Pinwheels are fastest, but it would take time to make so many identical imprint heads, similar to pounce wheels the smaller scales can use. Best when there is a mold to press into.
John


----------



## lotsasteam (Jan 3, 2008)

pinweels rolled on aluminum heating tape(backside) and then glued to your project!


----------



## Michael Glavin (Jan 2, 2009)

Pete,

I want to make something that automates the riveting process myself. I was pondering the mechanics and found the machine linked below. Its a serious approach to DIY. 

CNC Rivet Embosser

Michael


----------



## Dave Meashey (Jan 2, 2008)

Pete;

Have you already investigated the rivet decals by Micro Mark?

Best,
David Meashey


----------



## David Leech (Dec 9, 2008)

Michael,
Looks great, but maybe a little too 'do it yourself' for me.
Something like that but RTR would be nice.

Dave,
I have tried Archer decals, but they are just not 'thick' enough for a scale rivet. They suggested putting a decal over the decal to add the thickness, but it was a bit of a hassle.

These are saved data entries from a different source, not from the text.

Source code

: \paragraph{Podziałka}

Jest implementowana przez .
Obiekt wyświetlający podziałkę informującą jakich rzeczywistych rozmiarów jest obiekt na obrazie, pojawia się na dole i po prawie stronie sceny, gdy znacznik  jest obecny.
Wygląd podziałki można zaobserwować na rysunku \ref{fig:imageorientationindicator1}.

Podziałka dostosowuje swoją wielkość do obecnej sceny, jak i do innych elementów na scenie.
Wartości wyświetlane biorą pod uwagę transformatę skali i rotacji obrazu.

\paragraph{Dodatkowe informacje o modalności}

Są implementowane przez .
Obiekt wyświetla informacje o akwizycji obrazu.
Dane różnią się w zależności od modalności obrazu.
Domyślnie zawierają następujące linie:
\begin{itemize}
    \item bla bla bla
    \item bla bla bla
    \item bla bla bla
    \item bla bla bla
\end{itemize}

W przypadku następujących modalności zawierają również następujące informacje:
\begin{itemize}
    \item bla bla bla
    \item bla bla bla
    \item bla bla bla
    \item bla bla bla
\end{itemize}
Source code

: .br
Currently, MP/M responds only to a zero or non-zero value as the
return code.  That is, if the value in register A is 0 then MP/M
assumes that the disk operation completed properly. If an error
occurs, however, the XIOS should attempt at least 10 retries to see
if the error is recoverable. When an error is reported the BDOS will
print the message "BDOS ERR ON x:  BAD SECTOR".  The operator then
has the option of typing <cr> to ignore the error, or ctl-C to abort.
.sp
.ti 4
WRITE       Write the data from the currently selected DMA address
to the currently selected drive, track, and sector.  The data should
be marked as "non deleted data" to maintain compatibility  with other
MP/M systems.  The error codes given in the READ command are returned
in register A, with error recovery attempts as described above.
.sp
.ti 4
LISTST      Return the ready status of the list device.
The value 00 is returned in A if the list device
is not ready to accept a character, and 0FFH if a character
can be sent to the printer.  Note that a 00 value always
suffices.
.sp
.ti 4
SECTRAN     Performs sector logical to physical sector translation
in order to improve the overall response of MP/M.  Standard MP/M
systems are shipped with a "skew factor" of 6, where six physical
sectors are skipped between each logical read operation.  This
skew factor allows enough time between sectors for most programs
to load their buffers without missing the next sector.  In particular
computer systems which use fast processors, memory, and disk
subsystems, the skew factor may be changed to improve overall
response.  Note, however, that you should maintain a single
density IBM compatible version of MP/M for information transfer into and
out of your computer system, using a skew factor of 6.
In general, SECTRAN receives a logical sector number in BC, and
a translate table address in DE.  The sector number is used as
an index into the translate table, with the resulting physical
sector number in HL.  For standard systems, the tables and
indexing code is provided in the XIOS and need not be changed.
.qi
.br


I use the NWSL rivet dies in my drill press and have made a hand wound jig so that I can do straight lines of decals, and it does have the side benefit of building arm muscles - but can be very boring!
Something automatic for a couple of thousand dollars would be great.
Cheers,
David Leech, Delta, Canada


----------



## Michael Glavin (Jan 2, 2009)

It's a project for sure, but its definitely doable. I'm eventually going to build a CNC embosser, I have other small modeling size CNC equipment which will mitigate some of the cost to build the embosser.

I have tryed the Archer rivets too, I concur with David's thoughts.

Michael


----------



## jimtyp (Jan 2, 2008)

Michael, if you ever get your CNC embosser I'd love to hear about it. I've been wanting one for years but haven't been able to figure it out.

-Jim


----------



## Pete Thornton (Jan 2, 2008)

Interesting ideas.

The pinwheels are out, as my rivets are in precise patterns that aren't linear.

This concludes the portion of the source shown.